South Africa remembers – a blog which looks like it has some interesting info. Thanks to Warwick Hojem for this one.

For users of the South African National Archives, they have launched a new database. Thankfully the old version is still available and I advise continue using that for the present. The new system does not yet contain a date search or download functionality – senior management at the archive confirm that this is being addressed.

2 thoughts on “June 2018”

  1. I am sorry that Eckard Michels felt the need to throw a punch at General Paul Von Lettow-Vorbeck at the end of his otherwise interesting article.

    The mission that von Lettow gave himself in 1914-15 was not that which he followed in 1917-18, because the situation had changed.

    All throughout the war, by keeping the East African front active von Lettow ensured that the Allies had to dedicate much shipping to the campaign that could have been used elsewhere. Also the Indian troops used until the end of 1917 could have been employed in other theatres – Mesopotamia, Macedonia and Palestine. Similarly the South African troops used until 1917 could have been used in France (as could have the white Rhodesians who stayed on the East African battlefield until November 1918).

    To dump the blame for civilian casualties in East Africa on von Lettow alone is grotesque.
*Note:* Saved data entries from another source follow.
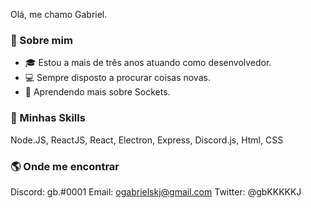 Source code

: Olá, me chamo Gabriel.

### 🧑 Sobre mim

- 🎓 Estou a mais de três anos atuando como desenvolvedor.
- 💻 Sempre disposto a procurar coisas novas.
- 🌱 Aprendendo mais sobre Sockets.

### 🚀  Minhas Skills

Node.JS, ReactJS, React, Electron, Express, Discord.js, Html, CSS

### 🌎  Onde me encontrar

Discord: gb.#0001
Email: ogabrielskj@gmail.com
Twitter: @gbKKKKKJ
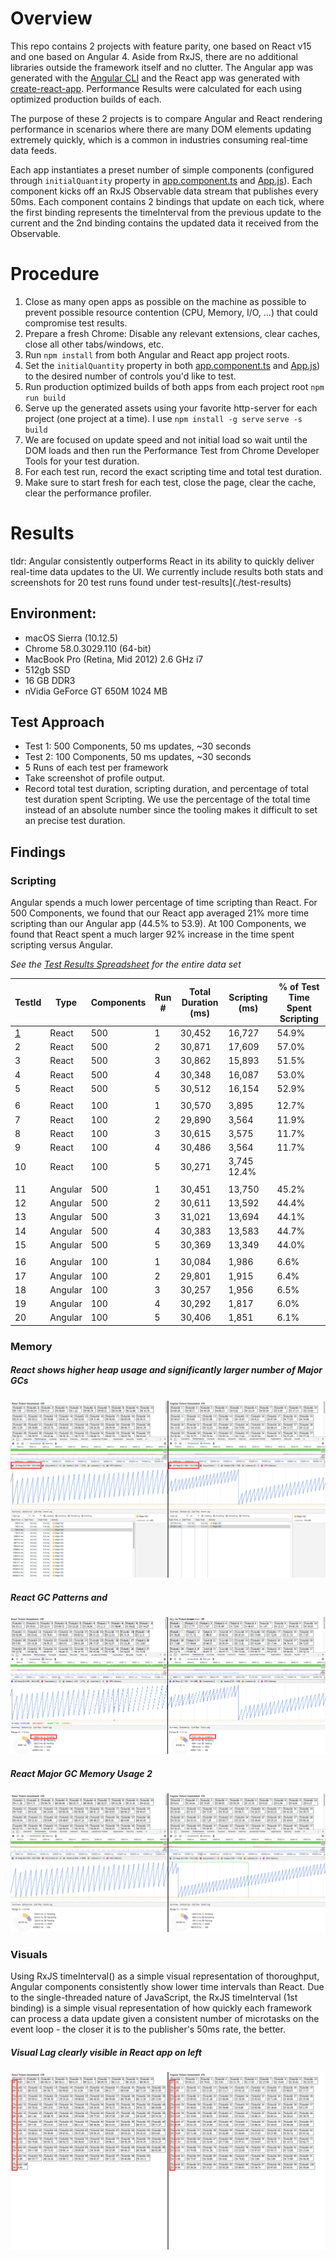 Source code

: # Overview

This repo contains 2 projects with feature parity, one based on React v15 and one based 
on Angular 4. Aside from RxJS, there are no additional libraries outside the framework 
itself and no clutter. The Angular app was generated with the 
[Angular CLI](https://github.com/angular/angular-cli) and the React app was generated 
with [create-react-app](https://github.com/facebookincubator/create-react-app). 
Performance Results were calculated for each using optimized production builds of each.

The purpose of these 2 projects is to compare Angular and React rendering performance in 
scenarios where there are many DOM elements updating extremely quickly, which is a common 
in industries consuming real-time data feeds.
 
Each app instantiates a preset number of simple components (configured through 
`initialQuantity` property in [app.component.ts](./ang/src/app/app.component.ts) and
 [App.js](./react/src/App.js)). Each component kicks off an RxJS Observable data stream 
 that publishes every 50ms. Each component contains 2 bindings that update on each tick, 
 where the first binding represents the timeInterval from the previous update to the 
 current and the 2nd binding contains the updated data it received from the Observable. 

# Procedure
1. Close as many open apps as possible on the machine as possible to prevent possible
 resource contention (CPU, Memory, I/O, ...) that could compromise test results.
1. Prepare a fresh Chrome: Disable any relevant extensions, clear caches, close all other
 tabs/windows, etc.
1. Run `npm install` from both Angular and React app project roots.
1. Set the `initialQuantity` property in both [app.component.ts](./ang/src/app/app.component.ts) 
and [App.js](./react/src/App.js)) to the desired number of controls you'd like to test.
1. Run production optimized builds of both apps from each project root `npm run build`
1. Serve up the generated assets using your favorite http-server for each project (one 
project at a time). I use `npm install -g serve` `serve -s build`
1. We are focused on update speed and not initial load so wait until the DOM loads and
 then run the Performance Test from Chrome Developer Tools for your test duration.
1. For each test run, record the exact scripting time and total test duration.
1. Make sure to start fresh for each test, close the page, clear the cache, clear the 
performance profiler.

# Results

tldr: Angular consistently outperforms React in its ability to quickly deliver real-time 
data updates to the UI. We currently include results both stats and screenshots for 20
 test runs found under test-results](./test-results) 

## Environment:
- macOS Sierra (10.12.5)
- Chrome 58.0.3029.110 (64-bit)
- MacBook Pro (Retina, Mid 2012) 2.6 GHz i7
- 512gb SSD
- 16 GB DDR3
- nVidia GeForce GT 650M 1024 MB

## Test Approach
- Test 1: 500 Components, 50 ms updates, ~30 seconds
- Test 2: 100 Components, 50 ms updates, ~30 seconds
- 5 Runs of each test per framework
- Take screenshot of profile output.
- Record total test duration, scripting duration, and percentage of total test duration 
spent Scripting. We use the percentage of the total time instead of an absolute number 
since the tooling makes it difficult to set an precise test duration. 

## Findings

### Scripting

Angular spends a much lower percentage of time scripting than React. 
For 500 Components, we found that our React app averaged 21% more time scripting than 
our Angular app (44.5% to 53.9). At 100 Components, we found that React spent a much 
larger 92% increase in the time spent scripting versus Angular.

*See the [Test Results Spreadsheet](./test-results/perf-results.htm) for the entire data set*

| TestId | Type | Components | Run # | Total Duration (ms) | Scripting (ms) | % of Test Time Spent Scripting |
| ------ | ----- | --------- | ----- | ------------------- | -------------- | ------------------------------ |
| [1](./test-results/01.png) |  React |    500	 |      1 |	        30,452 	   |        16,727  |  54.9% |
| 2	|   React	|    500	 |      2 |	        30,871 	   |        17,609  |  57.0% |
| 3	|   React	|    500	 |      3 |	        30,862 	   |        15,893  |  51.5% |
| 4	|   React	|    500	 |      4 |	        30,348 	   |        16,087  |  53.0% |
| 5	|   React	|    500	 |      5 |	        30,512 	   |        16,154  |  52.9% |
|				|    		                                                      
| 6	|   React	|    100	 |      1 |	        30,570 	   |        3,895 	|  12.7% |
| 7	|   React	|    100	 |      2 |	        29,890 	   |        3,564 	|  11.9% |
| 8	|   React	|    100	 |      3 |	        30,615 	   |        3,575 	|  11.7% |
| 9	|   React	|    100	 |      4 |	        30,486 	   |        3,564 	|  11.7% |
| 10 |	React	|    100	 |      5 |	        30,271 	   |        3,745 	   12.4% |
|				                                                                     |    
| 11 |	Angular	|    500	 |      1 |	        30,451 	   |        13,750  | 	45.2% |
| 12 |	Angular	|    500	 |      2 |	        30,611 	   |        13,592  | 	44.4% |
| 13 |	Angular	|    500	 |      3 |	        31,021 	   |        13,694  | 	44.1% |
| 14 |	Angular	|    500	 |      4 |	        30,383 	   |        13,583  | 	44.7% |
| 15 |	Angular	|    500	 |      5 |	        30,369 	   |        13,349  | 	44.0% |
|	                                                                                  |
| 16 |	Angular	|    100	 |      1 |	        30,084 	   |        1,986 	|    6.6% |
| 17 |	Angular	|    100	 |      2 |	        29,801 	   |        1,915   |    6.4% |
| 18 |	Angular	|    100	 |      3 |	        30,257 	   |        1,956	|    6.5% |
| 19 |	Angular	|    100	 |      4 |	        30,292 	   |        1,817 	|    6.0% |
| 20 |	Angular	|    100	 |      5 |	        30,406 	   |        1,851 	|    6.1% |

### Memory

##### React shows higher heap usage and significantly larger number of Major GCs
![React Major GC Memory Usage](./test-results/100-comps-60-sec-both-memory-profile.png)

##### React GC Patterns and 
![React Major GC Memory Usage 1](./test-results/100-comps-60-sec-both-cpu-memory-run1.png)

##### React Major GC Memory Usage 2
![React Major GC Memory Usage 2](./test-results/100-comps-60-sec-both-cpu-memory-run2.png)


### Visuals

Using RxJS timeInterval() as a simple visual representation of thoroughput, Angular 
components consistently show lower time intervals than React. 
Due to the single-threaded nature of JavaScript, the RxJS timeInterval (1st binding) is a 
simple visual representation of how quickly each framework can process a data update 
given a consistent number of microtasks on the event loop - the closer it is to the 
publisher's 50ms rate, the better.


##### Visual Lag clearly visible in React app on left
![Intervals clearly higher in React app](./test-results/100-comps-ng-vs-react-perf.png)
The General did his duty as he saw it had to be done, and the Allies failed to defeat him. Why not dump the blame on the Kaiser and Berlin HQ? A soldier in the field does not surrender because of civilian casualties – however much he may dislike those casualties he does his duty (but I appreciate that that thought process is not one that civilian academics without battlefield experience can easily comprehend).

    Paul von Lettow-Vorbeck was an imperfect man, as we all are (and so was a chap called Jesus Christ!). But the General commanded German troops in the only theatre where they were not beaten – that was his strength and his legacy.